* [WHAT YOU HAVE TO DO] In the records below, find the line containing "year: 26 de septiembre 2020". Restate it and all the lines after it exactly, and omit the rest.

━━ INPUT ━━

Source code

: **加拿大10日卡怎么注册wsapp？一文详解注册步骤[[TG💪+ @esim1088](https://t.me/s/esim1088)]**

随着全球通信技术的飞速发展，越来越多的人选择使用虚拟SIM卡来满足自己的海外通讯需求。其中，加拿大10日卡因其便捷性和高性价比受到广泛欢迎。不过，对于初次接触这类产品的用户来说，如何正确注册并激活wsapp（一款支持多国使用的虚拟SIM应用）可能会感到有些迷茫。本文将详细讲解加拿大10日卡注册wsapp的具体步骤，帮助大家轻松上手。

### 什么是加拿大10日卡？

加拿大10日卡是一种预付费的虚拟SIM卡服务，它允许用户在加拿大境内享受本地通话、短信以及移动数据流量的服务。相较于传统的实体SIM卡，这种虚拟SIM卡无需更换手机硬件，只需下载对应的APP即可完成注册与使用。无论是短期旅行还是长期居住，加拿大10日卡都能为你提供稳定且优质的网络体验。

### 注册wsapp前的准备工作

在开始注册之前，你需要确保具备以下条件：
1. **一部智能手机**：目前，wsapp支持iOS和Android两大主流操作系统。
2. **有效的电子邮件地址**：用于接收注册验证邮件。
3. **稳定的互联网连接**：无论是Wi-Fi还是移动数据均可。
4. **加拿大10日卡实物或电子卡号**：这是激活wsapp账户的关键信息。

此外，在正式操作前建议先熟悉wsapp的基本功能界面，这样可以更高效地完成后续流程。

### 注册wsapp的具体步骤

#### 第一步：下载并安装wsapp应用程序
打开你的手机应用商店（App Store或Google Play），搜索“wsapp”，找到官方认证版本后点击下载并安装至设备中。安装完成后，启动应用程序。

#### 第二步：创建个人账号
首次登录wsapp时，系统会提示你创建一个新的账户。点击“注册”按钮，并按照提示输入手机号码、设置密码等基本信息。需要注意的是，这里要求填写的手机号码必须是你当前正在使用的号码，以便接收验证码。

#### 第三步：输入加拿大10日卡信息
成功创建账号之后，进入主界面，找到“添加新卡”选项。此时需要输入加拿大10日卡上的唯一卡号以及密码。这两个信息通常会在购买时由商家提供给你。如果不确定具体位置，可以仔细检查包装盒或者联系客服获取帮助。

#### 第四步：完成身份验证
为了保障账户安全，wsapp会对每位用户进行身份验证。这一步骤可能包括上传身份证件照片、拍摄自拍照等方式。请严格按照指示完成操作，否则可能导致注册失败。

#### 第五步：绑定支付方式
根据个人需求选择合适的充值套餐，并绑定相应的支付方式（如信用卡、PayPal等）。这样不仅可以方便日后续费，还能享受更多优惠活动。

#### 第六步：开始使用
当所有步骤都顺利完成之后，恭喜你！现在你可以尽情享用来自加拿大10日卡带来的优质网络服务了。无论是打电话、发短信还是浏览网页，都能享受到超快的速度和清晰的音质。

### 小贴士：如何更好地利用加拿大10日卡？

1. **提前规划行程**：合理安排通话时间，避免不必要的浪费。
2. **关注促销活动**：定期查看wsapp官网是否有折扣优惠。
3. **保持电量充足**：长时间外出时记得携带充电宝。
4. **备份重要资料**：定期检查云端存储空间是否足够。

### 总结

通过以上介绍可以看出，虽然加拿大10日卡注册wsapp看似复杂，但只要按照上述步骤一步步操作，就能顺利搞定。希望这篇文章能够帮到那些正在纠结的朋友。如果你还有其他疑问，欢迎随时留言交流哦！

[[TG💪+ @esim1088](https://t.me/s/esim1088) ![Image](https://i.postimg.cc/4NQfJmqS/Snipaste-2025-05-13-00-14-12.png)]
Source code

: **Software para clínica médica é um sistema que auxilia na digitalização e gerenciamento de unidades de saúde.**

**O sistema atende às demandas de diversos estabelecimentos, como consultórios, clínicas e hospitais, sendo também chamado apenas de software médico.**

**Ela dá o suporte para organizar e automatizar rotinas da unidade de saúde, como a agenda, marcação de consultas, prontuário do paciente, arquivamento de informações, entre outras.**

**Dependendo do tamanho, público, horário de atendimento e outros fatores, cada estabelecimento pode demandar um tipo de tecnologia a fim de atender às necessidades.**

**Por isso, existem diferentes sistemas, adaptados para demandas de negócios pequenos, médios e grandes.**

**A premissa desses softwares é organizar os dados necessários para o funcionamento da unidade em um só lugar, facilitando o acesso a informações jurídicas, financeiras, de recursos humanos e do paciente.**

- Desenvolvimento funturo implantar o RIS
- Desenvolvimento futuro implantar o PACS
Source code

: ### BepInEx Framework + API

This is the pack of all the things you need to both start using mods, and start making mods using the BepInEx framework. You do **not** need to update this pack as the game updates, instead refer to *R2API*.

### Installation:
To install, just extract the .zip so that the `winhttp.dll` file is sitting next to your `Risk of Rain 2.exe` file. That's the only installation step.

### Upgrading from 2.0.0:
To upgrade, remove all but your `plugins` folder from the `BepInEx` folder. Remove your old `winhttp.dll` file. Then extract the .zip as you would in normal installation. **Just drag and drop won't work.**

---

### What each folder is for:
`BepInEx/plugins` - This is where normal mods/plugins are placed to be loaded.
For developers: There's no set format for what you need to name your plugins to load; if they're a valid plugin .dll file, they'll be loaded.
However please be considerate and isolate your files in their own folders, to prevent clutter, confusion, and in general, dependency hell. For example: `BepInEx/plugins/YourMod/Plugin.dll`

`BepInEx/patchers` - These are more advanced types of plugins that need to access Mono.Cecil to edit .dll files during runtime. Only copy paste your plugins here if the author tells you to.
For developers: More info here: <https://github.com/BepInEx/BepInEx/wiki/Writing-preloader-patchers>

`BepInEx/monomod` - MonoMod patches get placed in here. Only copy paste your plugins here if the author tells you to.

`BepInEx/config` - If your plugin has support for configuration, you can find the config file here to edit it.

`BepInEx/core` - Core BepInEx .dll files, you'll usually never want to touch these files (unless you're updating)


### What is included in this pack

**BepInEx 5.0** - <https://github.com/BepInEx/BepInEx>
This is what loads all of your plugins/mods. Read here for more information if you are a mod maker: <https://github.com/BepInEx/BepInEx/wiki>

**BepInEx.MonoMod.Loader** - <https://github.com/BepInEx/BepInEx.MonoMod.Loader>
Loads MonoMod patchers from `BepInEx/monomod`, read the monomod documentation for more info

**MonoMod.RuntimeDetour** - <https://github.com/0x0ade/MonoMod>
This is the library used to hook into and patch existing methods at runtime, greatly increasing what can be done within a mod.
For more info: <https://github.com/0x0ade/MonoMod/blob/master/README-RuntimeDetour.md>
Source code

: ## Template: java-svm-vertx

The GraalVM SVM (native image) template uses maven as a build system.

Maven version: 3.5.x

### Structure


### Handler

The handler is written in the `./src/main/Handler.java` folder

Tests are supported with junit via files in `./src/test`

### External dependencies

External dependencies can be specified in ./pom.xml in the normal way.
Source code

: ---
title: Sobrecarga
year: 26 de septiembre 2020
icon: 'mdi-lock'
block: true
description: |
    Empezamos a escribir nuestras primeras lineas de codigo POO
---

━━━

* [SOLUTION FOR THIS TASK]
year: 26 de septiembre 2020
icon: 'mdi-lock'
block: true
description: |
    Empezamos a escribir nuestras primeras lineas de codigo POO
---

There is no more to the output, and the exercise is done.